Task to carry out
Below are the records; count the lines in which "TheMealDB" occurs and report only that number.
══ Extracted data
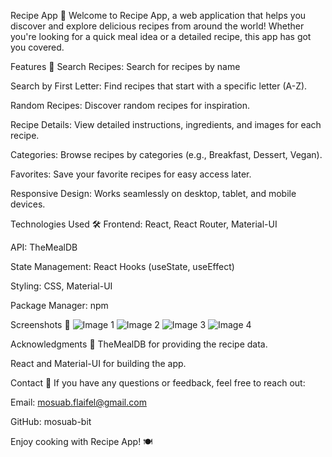 Recipe App 🍳
Welcome to Recipe App, a web application that helps you discover and explore delicious recipes from around the world! Whether you're looking for a quick meal idea or a detailed recipe, this app has got you covered.

Features 🌟
Search Recipes: Search for recipes by name 

Search by First Letter: Find recipes that start with a specific letter (A-Z).

Random Recipes: Discover random recipes for inspiration.

Recipe Details: View detailed instructions, ingredients, and images for each recipe.

Categories: Browse recipes by categories (e.g., Breakfast, Dessert, Vegan).

Favorites: Save your favorite recipes for easy access later.

Responsive Design: Works seamlessly on desktop, tablet, and mobile devices.

Technologies Used 🛠️
Frontend: React, React Router, Material-UI

API: TheMealDB

State Management: React Hooks (useState, useEffect)

Styling: CSS, Material-UI

Package Manager: npm

Screenshots 📸
![Image 1](./assets/categories.png)
![Image 2](./assets/favoriteRecipes.png)
![Image 3](./assets/randomMeals.png)
![Image 4](./assets/searchByFirstLetter.png)




Acknowledgments 🙏
TheMealDB for providing the recipe data.

React and Material-UI for building the app.

Contact 📧
If you have any questions or feedback, feel free to reach out:

Email: mosuab.flaifel@gmail.com

GitHub: mosuab-bit

Enjoy cooking with Recipe App! 🍽️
════
Solution
2